START DATA UNDER STUDY

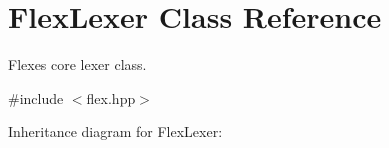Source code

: \hypertarget{classFlexLexer}{}\section{Flex\+Lexer Class Reference}
\label{classFlexLexer}


Flex\textquotesingle{}es core lexer class.  




{\ttfamily \#include $<$flex.\+hpp$>$}



Inheritance diagram for Flex\+Lexer\+:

END DATA UNDER STUDY

_WHAT THE TASK REQUIRES_.
Each line of the records that contains the string "classFlexLexer" must be copied.

_ANSWER TO THIS PROBLEM_.
: \hypertarget{classFlexLexer}{}\section{Flex\+Lexer Class Reference}
\label{classFlexLexer}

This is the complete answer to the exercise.